Car il y a toujours eu des transitions, des transformations, des changements dans ce monde de mouvements. La transition numérique, par exemple, est aujourd’hui pour ainsi dire derrière nous : tous les acteurs ou presque l’ont intégrée, notamment dans l’industrie des services, où les gains de productivité apportés par le numérique ont été considérables. Et puis, sans le numérique, le télétravail pendant la crise sanitaire n’aurait pas pu être possible. Le numérique est véritablement une révolution industrielle, à l’œuvre depuis une vingtaine d’années. Elle est déjà bien ancrée dans les entreprises, jusque dans les petites et moyennes entreprises.

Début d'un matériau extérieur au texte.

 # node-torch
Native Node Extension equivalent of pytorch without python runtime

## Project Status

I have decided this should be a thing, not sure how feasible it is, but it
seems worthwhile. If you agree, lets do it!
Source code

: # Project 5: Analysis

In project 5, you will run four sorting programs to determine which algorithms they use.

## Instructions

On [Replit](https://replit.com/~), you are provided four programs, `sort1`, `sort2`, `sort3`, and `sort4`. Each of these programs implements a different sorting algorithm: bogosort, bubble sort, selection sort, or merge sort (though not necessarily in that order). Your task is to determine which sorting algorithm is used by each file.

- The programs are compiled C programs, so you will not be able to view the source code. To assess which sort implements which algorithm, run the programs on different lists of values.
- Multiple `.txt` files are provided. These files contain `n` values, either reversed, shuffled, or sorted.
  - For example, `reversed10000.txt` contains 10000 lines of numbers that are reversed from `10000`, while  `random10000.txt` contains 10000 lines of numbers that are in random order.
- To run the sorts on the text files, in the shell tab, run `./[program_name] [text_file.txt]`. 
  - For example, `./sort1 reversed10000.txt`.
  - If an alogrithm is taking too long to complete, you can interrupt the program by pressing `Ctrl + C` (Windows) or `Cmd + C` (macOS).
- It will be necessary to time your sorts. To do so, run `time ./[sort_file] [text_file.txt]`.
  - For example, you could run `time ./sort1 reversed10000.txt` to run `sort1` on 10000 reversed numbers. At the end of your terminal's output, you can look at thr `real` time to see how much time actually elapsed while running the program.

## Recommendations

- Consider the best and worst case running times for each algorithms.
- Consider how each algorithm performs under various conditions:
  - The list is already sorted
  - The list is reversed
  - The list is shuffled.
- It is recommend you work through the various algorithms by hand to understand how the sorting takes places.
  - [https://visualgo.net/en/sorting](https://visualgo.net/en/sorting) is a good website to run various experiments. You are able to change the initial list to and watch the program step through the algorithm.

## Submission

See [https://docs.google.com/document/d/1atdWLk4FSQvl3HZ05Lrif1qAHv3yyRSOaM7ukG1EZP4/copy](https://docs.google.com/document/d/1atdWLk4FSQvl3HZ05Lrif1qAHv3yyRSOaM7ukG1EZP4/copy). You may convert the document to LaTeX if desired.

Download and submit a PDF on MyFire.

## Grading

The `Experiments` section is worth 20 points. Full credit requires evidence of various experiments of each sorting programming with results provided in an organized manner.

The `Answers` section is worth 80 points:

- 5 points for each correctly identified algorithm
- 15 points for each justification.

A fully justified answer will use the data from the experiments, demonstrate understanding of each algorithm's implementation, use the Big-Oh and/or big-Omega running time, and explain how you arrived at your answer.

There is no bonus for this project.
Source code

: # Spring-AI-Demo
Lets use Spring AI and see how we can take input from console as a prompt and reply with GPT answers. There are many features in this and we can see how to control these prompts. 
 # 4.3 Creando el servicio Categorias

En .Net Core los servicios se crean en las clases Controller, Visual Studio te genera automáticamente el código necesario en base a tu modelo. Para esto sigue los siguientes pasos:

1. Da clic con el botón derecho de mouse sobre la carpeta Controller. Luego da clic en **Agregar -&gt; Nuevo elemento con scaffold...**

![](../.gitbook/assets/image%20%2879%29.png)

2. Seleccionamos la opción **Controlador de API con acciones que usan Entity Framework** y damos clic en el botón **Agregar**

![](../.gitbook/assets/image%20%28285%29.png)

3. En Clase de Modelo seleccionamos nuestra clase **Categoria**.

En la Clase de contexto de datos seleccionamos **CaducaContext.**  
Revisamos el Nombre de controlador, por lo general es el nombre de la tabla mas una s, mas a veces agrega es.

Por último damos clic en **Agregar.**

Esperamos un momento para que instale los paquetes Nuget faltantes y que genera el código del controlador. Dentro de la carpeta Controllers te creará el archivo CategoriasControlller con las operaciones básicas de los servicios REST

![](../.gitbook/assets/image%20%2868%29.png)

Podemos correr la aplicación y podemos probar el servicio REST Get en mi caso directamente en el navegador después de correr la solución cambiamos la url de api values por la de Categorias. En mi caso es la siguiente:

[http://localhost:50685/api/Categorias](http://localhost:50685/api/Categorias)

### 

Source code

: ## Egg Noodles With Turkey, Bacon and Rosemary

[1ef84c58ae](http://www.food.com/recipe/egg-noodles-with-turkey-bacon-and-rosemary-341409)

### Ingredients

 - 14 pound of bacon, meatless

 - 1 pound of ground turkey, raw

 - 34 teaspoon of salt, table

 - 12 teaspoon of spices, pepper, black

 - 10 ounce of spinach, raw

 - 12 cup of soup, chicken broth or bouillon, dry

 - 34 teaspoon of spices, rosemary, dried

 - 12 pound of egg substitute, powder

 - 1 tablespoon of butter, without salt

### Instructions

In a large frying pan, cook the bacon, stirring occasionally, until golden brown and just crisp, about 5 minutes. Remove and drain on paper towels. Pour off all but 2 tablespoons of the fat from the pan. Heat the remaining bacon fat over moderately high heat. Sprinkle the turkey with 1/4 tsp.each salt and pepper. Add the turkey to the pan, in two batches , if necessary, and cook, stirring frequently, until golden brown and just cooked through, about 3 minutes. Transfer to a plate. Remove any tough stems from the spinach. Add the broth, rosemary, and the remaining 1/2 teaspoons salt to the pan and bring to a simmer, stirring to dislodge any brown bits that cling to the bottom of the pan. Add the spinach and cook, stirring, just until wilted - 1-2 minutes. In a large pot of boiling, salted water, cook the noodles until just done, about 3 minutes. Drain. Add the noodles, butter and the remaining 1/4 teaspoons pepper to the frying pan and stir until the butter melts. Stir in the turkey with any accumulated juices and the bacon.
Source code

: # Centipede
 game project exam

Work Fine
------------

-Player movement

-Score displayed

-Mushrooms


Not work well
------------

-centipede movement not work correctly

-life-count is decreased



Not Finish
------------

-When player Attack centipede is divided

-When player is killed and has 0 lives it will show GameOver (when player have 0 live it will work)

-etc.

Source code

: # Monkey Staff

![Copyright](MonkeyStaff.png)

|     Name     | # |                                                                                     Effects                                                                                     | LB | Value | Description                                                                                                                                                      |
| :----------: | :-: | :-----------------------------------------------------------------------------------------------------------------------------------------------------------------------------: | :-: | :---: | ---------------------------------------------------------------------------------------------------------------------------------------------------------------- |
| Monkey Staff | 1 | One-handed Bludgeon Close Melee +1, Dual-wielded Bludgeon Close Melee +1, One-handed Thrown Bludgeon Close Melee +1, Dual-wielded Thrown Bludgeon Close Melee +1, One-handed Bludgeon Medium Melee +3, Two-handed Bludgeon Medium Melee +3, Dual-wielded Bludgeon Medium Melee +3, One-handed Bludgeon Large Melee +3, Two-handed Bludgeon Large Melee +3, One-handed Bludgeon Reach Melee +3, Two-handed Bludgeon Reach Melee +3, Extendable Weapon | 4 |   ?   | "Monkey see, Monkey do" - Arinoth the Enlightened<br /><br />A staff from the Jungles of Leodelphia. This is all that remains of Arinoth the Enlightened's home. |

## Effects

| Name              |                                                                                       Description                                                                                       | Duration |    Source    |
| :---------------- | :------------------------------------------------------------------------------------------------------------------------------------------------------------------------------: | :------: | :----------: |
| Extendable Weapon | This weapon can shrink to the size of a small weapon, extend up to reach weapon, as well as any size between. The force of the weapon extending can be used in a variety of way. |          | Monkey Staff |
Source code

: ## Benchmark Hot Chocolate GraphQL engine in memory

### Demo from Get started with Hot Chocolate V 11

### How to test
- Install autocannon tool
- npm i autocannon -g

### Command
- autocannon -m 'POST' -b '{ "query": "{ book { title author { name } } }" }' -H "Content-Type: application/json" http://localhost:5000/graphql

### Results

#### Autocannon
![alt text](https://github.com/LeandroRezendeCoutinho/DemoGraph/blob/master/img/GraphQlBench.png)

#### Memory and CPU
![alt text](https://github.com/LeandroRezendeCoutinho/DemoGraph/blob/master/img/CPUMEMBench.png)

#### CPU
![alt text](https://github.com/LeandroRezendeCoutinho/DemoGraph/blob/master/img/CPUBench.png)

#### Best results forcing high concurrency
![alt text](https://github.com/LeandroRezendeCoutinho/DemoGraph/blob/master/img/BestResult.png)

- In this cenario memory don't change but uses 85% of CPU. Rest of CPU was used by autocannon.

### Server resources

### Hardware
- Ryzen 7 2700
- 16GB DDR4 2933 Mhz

La transition environnementale sera certes plus complexe à mener. Elle devra se faire sur le long terme, dans les entreprises comme au sein de la société, et nécessitera de repenser nos modèles de développement pour tenir compte de cette consommation carbone que nous mettions de côté jusqu’à présent. Nous devrons relever plusieurs défis :
- la mobilité : le transport concentre à lui seul 31 % des émissions de gaz à effet de serre (GES) en France (source : ADEME**) ;
- l’efficacité énergétique des bâtiments qui représentent 43 % des consommations énergétiques françaises et génèrent 23 % des émissions de GES (source : ministère de la Transition écologique***) ;
- des problématiques plus sectorielles comme dans l’agriculture et bien sûr l’énergie ;
- le retour à une économie plus locale, plus circulaire et moins globalisée.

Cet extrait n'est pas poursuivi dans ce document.